Being self-employed is a very interesting experience. Some people claim that they want to be the masters of their own fate and choose self-employment (as small business or a self-directed professional career) as their way to make it happen. And often, when people write about the joys of self-employment, they talk a lot about “freedom.”

There’s the freedom from nine-to-five. Except, of course, for the fact that your clients all keep to a schedule and you need to make yours fit theirs. So while you may no longer need to punch a time-clock, you’re still going to have to make things work around a schedule of some sort.

There’s the freedom from having a boss. Except, of course, for the fact that every single client you have is your boss, and if you don’t do what they want when they want, they’ll fire you and that means no money.

There’s the freedom from the daily grind. Except, of course, for all the details of being self-employed and running a small business, which comes with enough grunt work to choke a horse.

That’s not to say you can’t have some of those things at some times. Sure, you can be free of nine-to-five when there’s nothing much going on. While an “employee” has to keep showing up even when there’s not much to do, you can go to the beach, do the groceries or hang out the laundry. And while an “employee” tends to be at the whim of The Boss, if you really don’t like a client, you can find another one so you don’t have to work for the ass again. As for the daily grind, well, some things are inevitable. But if you’re doing enough stuff you love, you can convince yourself its worth it.

Being your own boss can be scary. And it does carry some risks. If it starts of slow – or doesn’t work at all — there’s no safety net unless you’ve built up a whopping stash of cash to see you through. You could end up racking up debt if you don’t have a sound plan in place. And you may have to work 80 or 90 or 100 hours a week to get the sucker going. So anyone afraid of hard work should reconsider.

You also need to accept that you will make mistakes and that you have to learn from them. You must be willing, too, to try new things.
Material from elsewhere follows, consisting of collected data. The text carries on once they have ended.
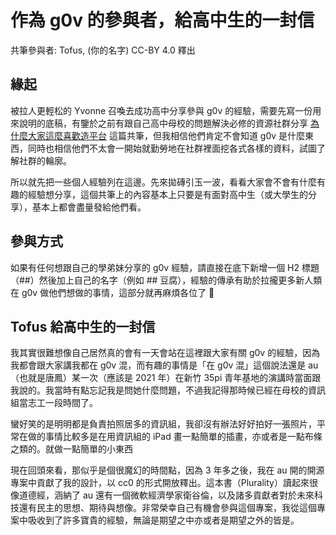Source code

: # 作為 g0v 的參與者，給高中生的一封信

共筆參與者: Tofus, (你的名字)
CC-BY 4.0 釋出

## 緣起
被拉人更輕松的 Yvonne 召喚去成功高中分享參與 g0v 的經驗，需要先寫一份用來說明的底稿，有鑒於之前有跟自己高中母校的問題解決必修的資源社群分享 [為什麼大家這麼喜歡造平台](/DkNfA2khSuaaZPH_8pCOtg) 這篇共筆，但我相信他們肯定不會知道 g0v 是什麼東西，同時也相信他們不太會一開始就勤勞地在社群裡面挖各式各樣的資料，試圖了解社群的輪廓。

所以就先把一些個人經驗列在這邊。先來拋磚引玉一波，看看大家會不會有什麼有趣的經驗想分享，這個共筆上的內容基本上只要是有面對高中生（或大學生的分享），基本上都會盡量發給他們看。

## 參與方式
如果有任何想跟自己的學弟妹分享的 g0v 經驗，請直接在底下新增一個 H2 標題（##）然後加上自己的名字（例如 ## 豆腐），經驗的傳承有助於拉攏更多新人類在 g0v 做他們想做的事情，這部分就再麻煩各位了 🙇

## Tofus 給高中生的一封信

我其實很難想像自己居然真的會有一天會站在這裡跟大家有關 g0v 的經驗，因為我都會跟大家講我都在 g0v 混，而有趣的事情是「在 g0v 混」這個說法還是 au（也就是唐鳳）某一次（應該是 2021 年）在新竹 35pi 青年基地的演講時當面跟我說的。我當時有點忘記我是問她什麼問題，不過我記得那時候已經在母校的資訊組當志工一段時間了。

蠻好笑的是明明都是負責拍照居多的資訊組，我卻沒有辦法好好拍好一張照片，平常在做的事情比較多是在用資訊組的 iPad 畫一點簡單的插畫，亦或者是一點布條之類的。就做一點簡單的小東西

現在回頭來看，那似乎是個很魔幻的時間點，因為 3 年多之後，我在 au 開的開源專案中貢獻了我的設計，以 cc0 的形式開放釋出。這本書（Plurality）讀起來很像道德經，涵納了 au 還有一個微軟經濟學家衛谷倫，以及諸多貢獻者對於未來科技還有民主的思想、期待與想像。非常榮幸自己有機會參與這個專案，我從這個專案中吸收到了許多寶貴的經驗，無論是期望之中亦或者是期望之外的皆是。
Not everyone has the personality, drive and determination to be self-employed. And not everyone can handle the solitude that comes from working alone, which is often a big part of being your own boss. Some people believe that those who make it work are born with an “entrepreneurial spirit” that regular employees just don’t have. I don’t know if I agree, but I know there are some people who just can’t deal with being chief cook and bottle washer. Be it a lack of discipline or the inability to cope with the stress of not having a regular paycheque, some folks just can’t cut it.